In Paris, the Moroccan duo, along with the 16 b-boys and 17 b-girls, will compete in one-on-one battles and will be judged on “technique, vocabulary, execution, originality and musicality.”
El-Mamouny says the biggest challenge so far is training with the rigor of an Olympic athlete while keeping the essence of breaking in each performance. “We’ll encounter several difficulties like any athlete on the eve of the Olympics but I’m not going to give up. It’s both stressful and exciting,” she added.
Moves to watch
B-boy “Billy” Mallakh got into breaking when his older brother introduced him to hip-hop culture at a very young age. “This is art that allows me to express myself and encourages creativity,” he explained.
That creativity is expressed through a variety of established moves that he practices in his “cypher,” when he and his breaking friends meet. In a battle, however, Top Rock is how dancers introduce themselves to their opponent, matching the groove of the music they’re performing to, and setting the tone of the competition.
The Freeze is a breaker’s “exclamation point” and is usually performed upside down.
Footwork and Power moves require the most balance and acrobatic skill of all the moves in breaking, according to Mallakh, and are performed on the floor and using hands and feet at the same time.

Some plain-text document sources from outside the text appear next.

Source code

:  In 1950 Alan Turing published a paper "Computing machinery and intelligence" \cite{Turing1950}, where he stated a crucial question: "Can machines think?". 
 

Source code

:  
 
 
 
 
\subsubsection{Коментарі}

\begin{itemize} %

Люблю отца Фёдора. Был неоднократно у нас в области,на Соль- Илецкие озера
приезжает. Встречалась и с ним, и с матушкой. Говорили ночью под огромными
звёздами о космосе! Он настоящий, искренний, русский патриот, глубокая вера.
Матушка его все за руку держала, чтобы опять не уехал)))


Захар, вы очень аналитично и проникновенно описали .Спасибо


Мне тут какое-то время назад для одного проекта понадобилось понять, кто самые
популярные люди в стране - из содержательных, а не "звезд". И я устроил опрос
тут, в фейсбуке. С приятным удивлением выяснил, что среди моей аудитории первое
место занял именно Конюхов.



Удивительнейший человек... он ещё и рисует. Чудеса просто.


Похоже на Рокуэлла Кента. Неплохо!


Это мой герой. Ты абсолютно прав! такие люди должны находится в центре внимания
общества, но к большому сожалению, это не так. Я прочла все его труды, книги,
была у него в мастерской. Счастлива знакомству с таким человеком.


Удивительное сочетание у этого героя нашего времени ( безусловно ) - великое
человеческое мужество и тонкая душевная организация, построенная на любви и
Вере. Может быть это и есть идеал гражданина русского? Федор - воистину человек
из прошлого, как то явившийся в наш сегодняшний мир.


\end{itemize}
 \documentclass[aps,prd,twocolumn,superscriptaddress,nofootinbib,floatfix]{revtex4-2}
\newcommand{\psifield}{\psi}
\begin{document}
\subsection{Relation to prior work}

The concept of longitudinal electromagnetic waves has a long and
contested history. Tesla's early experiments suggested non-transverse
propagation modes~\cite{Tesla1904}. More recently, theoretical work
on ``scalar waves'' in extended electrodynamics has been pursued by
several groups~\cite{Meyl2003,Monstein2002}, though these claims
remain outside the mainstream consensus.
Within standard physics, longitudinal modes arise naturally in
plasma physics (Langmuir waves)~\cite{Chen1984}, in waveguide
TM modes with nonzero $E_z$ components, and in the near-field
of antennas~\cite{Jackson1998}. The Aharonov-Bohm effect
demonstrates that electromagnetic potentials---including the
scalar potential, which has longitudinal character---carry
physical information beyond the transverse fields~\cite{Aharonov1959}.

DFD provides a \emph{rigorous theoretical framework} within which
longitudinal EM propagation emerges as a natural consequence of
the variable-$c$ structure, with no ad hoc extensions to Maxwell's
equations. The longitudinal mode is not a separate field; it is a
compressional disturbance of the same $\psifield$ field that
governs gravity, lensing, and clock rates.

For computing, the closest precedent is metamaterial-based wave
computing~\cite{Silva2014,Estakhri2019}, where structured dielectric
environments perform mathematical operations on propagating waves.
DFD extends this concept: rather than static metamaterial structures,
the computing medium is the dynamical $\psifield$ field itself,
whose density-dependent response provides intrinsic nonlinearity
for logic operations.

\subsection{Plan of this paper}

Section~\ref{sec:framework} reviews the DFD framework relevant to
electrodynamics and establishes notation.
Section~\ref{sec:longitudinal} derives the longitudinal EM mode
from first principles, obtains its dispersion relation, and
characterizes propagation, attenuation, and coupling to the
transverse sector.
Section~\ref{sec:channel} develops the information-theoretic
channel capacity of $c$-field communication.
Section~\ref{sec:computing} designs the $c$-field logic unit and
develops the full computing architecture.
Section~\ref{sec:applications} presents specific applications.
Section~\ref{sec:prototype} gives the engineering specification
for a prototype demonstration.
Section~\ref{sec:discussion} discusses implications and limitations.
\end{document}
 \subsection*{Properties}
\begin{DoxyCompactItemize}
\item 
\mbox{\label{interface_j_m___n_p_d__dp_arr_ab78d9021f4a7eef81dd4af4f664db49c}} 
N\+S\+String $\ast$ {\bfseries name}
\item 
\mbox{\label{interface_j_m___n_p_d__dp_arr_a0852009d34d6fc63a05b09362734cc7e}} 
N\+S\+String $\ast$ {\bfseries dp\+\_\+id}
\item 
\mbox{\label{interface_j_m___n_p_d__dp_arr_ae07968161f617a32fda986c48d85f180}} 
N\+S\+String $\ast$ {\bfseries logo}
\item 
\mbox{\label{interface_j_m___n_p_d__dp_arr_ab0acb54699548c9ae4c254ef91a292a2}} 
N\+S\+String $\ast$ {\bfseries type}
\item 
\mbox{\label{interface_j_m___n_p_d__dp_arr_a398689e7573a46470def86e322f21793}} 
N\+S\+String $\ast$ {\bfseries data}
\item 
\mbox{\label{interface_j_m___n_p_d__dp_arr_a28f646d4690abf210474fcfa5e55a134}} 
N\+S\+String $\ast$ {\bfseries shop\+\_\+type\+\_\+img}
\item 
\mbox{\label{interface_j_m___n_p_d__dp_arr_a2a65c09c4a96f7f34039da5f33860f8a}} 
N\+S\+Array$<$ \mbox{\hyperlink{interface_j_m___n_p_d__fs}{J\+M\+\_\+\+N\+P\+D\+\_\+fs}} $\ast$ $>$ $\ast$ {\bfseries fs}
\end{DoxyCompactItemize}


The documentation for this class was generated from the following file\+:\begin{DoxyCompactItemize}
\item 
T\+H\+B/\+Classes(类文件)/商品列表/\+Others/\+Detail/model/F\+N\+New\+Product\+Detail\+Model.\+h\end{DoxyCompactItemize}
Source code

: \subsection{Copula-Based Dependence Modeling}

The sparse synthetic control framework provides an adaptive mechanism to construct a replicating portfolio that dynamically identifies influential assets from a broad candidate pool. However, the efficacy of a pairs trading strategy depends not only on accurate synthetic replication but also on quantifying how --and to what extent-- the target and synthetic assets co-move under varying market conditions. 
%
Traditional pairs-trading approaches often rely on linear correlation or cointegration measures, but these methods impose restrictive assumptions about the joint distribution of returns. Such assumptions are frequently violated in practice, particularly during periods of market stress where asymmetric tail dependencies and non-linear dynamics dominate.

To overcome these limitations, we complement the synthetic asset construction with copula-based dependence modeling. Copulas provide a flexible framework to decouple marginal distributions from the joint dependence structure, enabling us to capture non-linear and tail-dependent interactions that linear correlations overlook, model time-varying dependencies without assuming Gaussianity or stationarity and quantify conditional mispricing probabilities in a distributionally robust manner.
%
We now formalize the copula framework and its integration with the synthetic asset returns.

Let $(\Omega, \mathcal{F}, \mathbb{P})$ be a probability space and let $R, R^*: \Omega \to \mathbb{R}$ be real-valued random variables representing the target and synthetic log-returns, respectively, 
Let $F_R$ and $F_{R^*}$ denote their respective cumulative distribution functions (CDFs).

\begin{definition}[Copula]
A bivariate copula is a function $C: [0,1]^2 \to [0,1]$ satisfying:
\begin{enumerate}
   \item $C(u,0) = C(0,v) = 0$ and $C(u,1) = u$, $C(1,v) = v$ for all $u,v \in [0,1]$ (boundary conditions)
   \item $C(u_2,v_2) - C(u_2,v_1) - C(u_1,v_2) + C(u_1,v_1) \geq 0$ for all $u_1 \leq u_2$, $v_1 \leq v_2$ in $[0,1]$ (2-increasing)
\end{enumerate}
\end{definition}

Mallakh says the moves require more than athleticism — a dancer’s style, taste, and heritage all help them to stand out on stage. “Breakdancing is 50% physical effort, 50% artistic ability,” he added. “If you focus only on the physical you will not have enough to win.”
Coach Boutini is helping Mallakh fine tune his competitiveness but trusts his abilities to perform at the Olympics. “We want to make his style more powerful and build up his character more because competition and international battles are a new thing for him,” said Boutini.
“The secret is hard work,” Mallakh added. “Breakdancing helps combat self-doubt. You get to go on a big stage and dance in front of a large audience, this is the beauty of breaking.”
After debuting in Paris, breaking will not feature at the 2028 Olympics Games in Los Angeles, despite being hosted in the country where breaking has its cultural roots.
However, for some in the community, the work of getting recognition for breaking goes beyond just the Olympic Games.
“We made it to the Olympics in Paris,” said Storm. “My hope is, and has been for the last 40 years, to establish breaking as an accepted cultural art form. Regardless of whether it will be accepted in Brisbane (for the 2032 Olympics) or anywhere else, I will continue my path because I think it is absolutely worth it.”